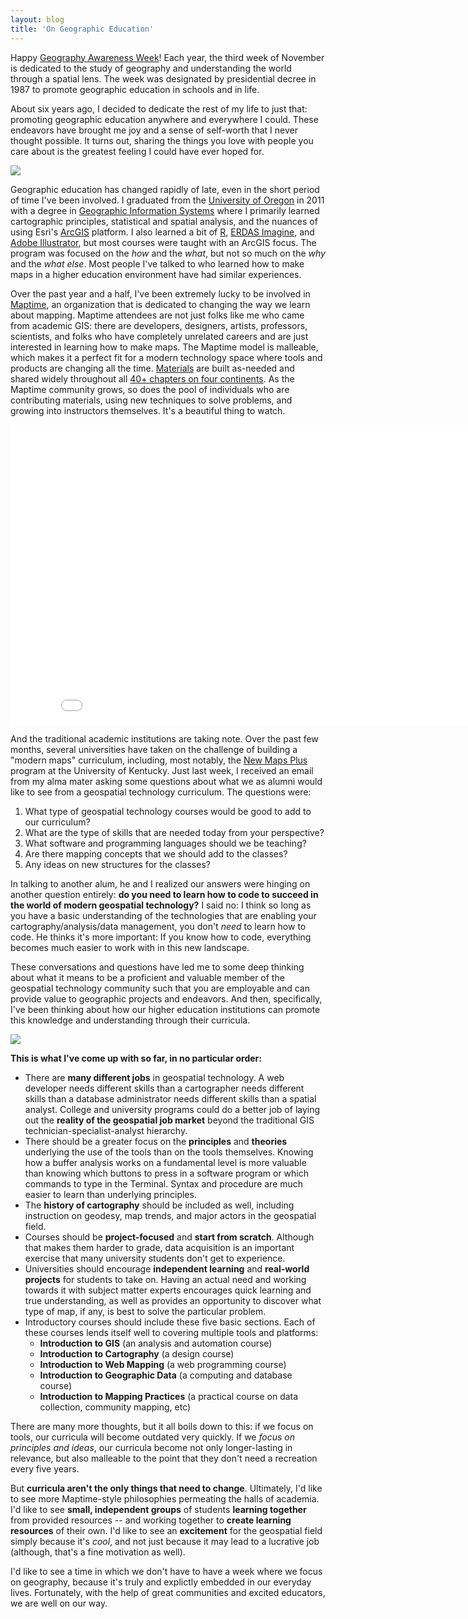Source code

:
 ```yaml
---
layout: blog
title: 'On Geographic Education'
---
```


Happy [Geography Awareness Week](https://education.nationalgeographic.com/education/programs/geographyawarenessweek/?ar_a=1)! Each year, the third week of November is dedicated to the study of geography and understanding the world through a spatial lens. The week was designated by presidential decree in 1987 to promote geographic education in schools and in life.

About six years ago, I decided to dedicate the rest of my life to just that: promoting geographic education anywhere and everywhere I could. These endeavors have brought me joy and a sense of self-worth that I never thought possible. It turns out, sharing the things you love with people you care about is the greatest feeling I could have ever hoped for.

![](../../images/maptimepdx.jpg)

Geographic education has changed rapidly of late, even in the short period of time I've been involved. I graduated from the [University of Oregon](https://uoregon.edu) in 2011 with a degree in [Geographic Information Systems](https://geography.uoregon.edu) where I primarily learned cartographic principles, statistical and spatial analysis, and the nuances of using Esri's [ArcGIS](https://arcgis.com) platform. I also learned a bit of [R](https://r-project.org), [ERDAS Imagine](https://www.hexagongeospatial.com/products/remote-sensing/erdas-imagine/overview), and [Adobe Illustrator](https://www.adobe.com/products/illustrator.html), but most courses were taught with an ArcGIS focus. The program was focused on the _how_ and the _what_, but not so much on the _why_ and the _what else_. Most people I've talked to who learned how to make maps in a higher education environment have had similar experiences.

Over the past year and a half, I've been extremely lucky to be involved in [Maptime](https://maptime.io), an organization that is dedicated to changing the way we learn about mapping. Maptime attendees are not just folks like me who came from academic GIS: there are developers, designers, artists, professors, scientists, and folks who have completely unrelated careers and are just interested in learning how to make maps. The Maptime model is malleable, which makes it a perfect fit for a modern technology space where tools and products are changing all the time. [Materials](https://maptime.io/lessons-resources) are built as-needed and shared widely throughout all [40+ chapters on four continents](https://maptime.io/chapters/). As the Maptime community grows, so does the pool of individuals who are contributing materials, using new techniques to solve problems, and growing into instructors themselves. It's a beautiful thing to watch.

<iframe width="850" height="480" src="//www.youtube.com/embed/hN1jwg8UKKY" frameborder="0" allowfullscreen></iframe>

And the traditional academic institutions are taking note. Over the past few months, several universities have taken on the challenge of building a "modern maps" curriculum, including, most notably, the [New Maps Plus](https://newmapsplus.uky.edu/) program at the University of Kentucky. Just last week, I received an email from my alma mater asking some questions about what we as alumni would like to see from a geospatial technology curriculum. The questions were:

1. What type of geospatial technology courses would be good to add to our curriculum?
2. What are the type of skills that are needed today from your perspective?
3. What software and programming languages should we be teaching?
4. Are there mapping concepts that we should add to the classes?
5. Any ideas on new structures for the classes?

In talking to another alum, he and I realized our answers were hinging on another question entirely: **do you need to learn how to code to succeed in the world of modern geospatial technology?** I said no: I think so long as you have a basic understanding of the technologies that are enabling your cartography/analysis/data management, you don't _need_ to learn how to code. He thinks it's more important: If you know how to code, everything becomes much easier to work with in this new landscape.

These conversations and questions have led me to some deep thinking about what it means to be a proficient and valuable member of the geospatial technology community such that you are employable and can provide value to geographic projects and endeavors. And then, specifically, I've been thinking about how our higher education institutions can promote this knowledge and understanding through their curricula.

![](../../images/cartographers.png)

**This is what I've come up with so far, in no particular order:**

- There are **many different jobs** in geospatial technology. A web developer needs different skills than a cartographer needs different skills than a database administrator needs different skills than a spatial analyst. College and university programs could do a better job of laying out the **reality of the geospatial job market** beyond the traditional GIS technician-specialist-analyst hierarchy.
- There should be a greater focus on the **principles** and **theories** underlying the use of the tools than on the tools themselves. Knowing how a buffer analysis works on a fundamental level is more valuable than knowing which buttons to press in a software program or which commands to type in the Terminal. Syntax and procedure are much easier to learn than underlying principles.
- The **history of cartography** should be included as well, including instruction on geodesy, map trends, and major actors in the geospatial field.
- Courses should be **project-focused** and **start from scratch**. Although that makes them harder to grade, data acquisition is an important exercise that many university students don't get to experience.
- Universities should encourage **independent learning** and **real-world projects** for students to take on. Having an actual need and working towards it with subject matter experts encourages quick learning and true understanding, as well as provides an opportunity to discover what type of map, if any, is best to solve the particular problem.
- Introductory courses should include these five basic sections. Each of these courses lends itself well to covering multiple tools and platforms:
  - **Introduction to GIS** (an analysis and automation course)
  - **Introduction to Cartography** (a design course)
  - **Introduction to Web Mapping** (a web programming course)
  - **Introduction to Geographic Data** (a computing and database course)
  - **Introduction to Mapping Practices** (a practical course on data collection, community mapping, etc)

There are many more thoughts, but it all boils down to this: if we focus on tools, our curricula will become outdated very quickly. If we _focus on principles and ideas_, our curricula become not only longer-lasting in relevance, but also malleable to the point that they don't need a recreation every five years.

But **curricula aren't the only things that need to change**. Ultimately, I'd like to see more Maptime-style philosophies permeating the halls of academia. I'd like to see **small, independent groups** of students **learning together** from provided resources -- and working together to **create learning resources** of their own. I'd like to see an **excitement** for the geospatial field simply because it's _cool_, and not just because it may lead to a lucrative job (although, that's a fine motivation as well).

I'd like to see a time in which we don't have to have a week where we focus on geography, because it's truly and explictly embedded in our everyday lives. Fortunately, with the help of great communities and excited educators, we are well on our way.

■ ■ ■ ■

## Aim of the exercise
Throughout the material above, find every line holding "skills" and copy it.

## Solution to the exercise
2. What are the type of skills that are needed today from your perspective?
- There are **many different jobs** in geospatial technology. A web developer needs different skills than a cartographer needs different skills than a database administrator needs different skills than a spatial analyst. College and university programs could do a better job of laying out the **reality of the geospatial job market** beyond the traditional GIS technician-specialist-analyst hierarchy.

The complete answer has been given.